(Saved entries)
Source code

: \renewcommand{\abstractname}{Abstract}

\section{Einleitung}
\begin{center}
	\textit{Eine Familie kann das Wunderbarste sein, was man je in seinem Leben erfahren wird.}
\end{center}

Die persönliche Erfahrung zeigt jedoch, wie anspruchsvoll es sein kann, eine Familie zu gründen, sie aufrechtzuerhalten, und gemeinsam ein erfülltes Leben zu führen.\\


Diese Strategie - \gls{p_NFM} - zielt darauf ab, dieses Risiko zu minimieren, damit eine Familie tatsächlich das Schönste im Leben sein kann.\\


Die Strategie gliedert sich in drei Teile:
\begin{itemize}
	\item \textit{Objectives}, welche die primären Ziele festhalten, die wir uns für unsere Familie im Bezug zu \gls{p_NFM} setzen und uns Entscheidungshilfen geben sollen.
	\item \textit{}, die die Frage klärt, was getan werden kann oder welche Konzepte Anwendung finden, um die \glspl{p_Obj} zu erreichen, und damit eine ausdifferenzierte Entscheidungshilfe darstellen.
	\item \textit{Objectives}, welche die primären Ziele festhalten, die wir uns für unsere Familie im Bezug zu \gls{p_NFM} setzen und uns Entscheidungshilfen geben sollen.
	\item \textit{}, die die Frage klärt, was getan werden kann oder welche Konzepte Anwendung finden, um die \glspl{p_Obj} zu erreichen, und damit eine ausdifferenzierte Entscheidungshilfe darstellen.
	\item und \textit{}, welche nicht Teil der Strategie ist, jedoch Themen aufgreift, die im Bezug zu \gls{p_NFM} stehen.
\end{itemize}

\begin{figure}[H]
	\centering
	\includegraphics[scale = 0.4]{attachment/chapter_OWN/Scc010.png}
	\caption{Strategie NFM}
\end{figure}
...
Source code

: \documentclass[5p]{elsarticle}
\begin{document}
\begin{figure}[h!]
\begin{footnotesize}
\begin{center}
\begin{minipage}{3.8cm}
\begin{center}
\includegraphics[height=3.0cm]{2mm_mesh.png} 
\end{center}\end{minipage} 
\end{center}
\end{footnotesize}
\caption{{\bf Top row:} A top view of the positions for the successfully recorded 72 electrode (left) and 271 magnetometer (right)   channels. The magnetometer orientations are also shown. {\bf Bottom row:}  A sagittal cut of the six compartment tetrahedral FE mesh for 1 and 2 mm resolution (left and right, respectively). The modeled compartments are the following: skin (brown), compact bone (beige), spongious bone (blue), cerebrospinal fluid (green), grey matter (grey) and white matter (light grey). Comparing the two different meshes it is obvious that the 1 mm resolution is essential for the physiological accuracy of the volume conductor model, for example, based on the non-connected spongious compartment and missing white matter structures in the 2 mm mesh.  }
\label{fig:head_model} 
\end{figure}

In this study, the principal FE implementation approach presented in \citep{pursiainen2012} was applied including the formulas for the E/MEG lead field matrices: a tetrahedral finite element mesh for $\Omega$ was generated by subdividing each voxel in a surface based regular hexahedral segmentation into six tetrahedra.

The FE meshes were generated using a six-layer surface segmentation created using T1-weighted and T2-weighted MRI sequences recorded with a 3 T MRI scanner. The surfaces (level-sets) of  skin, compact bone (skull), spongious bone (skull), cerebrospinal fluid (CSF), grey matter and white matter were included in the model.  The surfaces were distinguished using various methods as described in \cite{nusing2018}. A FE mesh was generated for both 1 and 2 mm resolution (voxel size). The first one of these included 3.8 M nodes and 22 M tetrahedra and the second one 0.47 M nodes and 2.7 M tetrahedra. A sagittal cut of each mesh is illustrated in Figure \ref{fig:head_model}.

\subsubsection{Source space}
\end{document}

*Assignment*: Scan the data for the string "includegraphics" and copy each line in which it occurs.

*Written response*:
	\includegraphics[scale = 0.4]{attachment/chapter_OWN/Scc010.png}
\includegraphics[height=3.0cm]{2mm_mesh.png} 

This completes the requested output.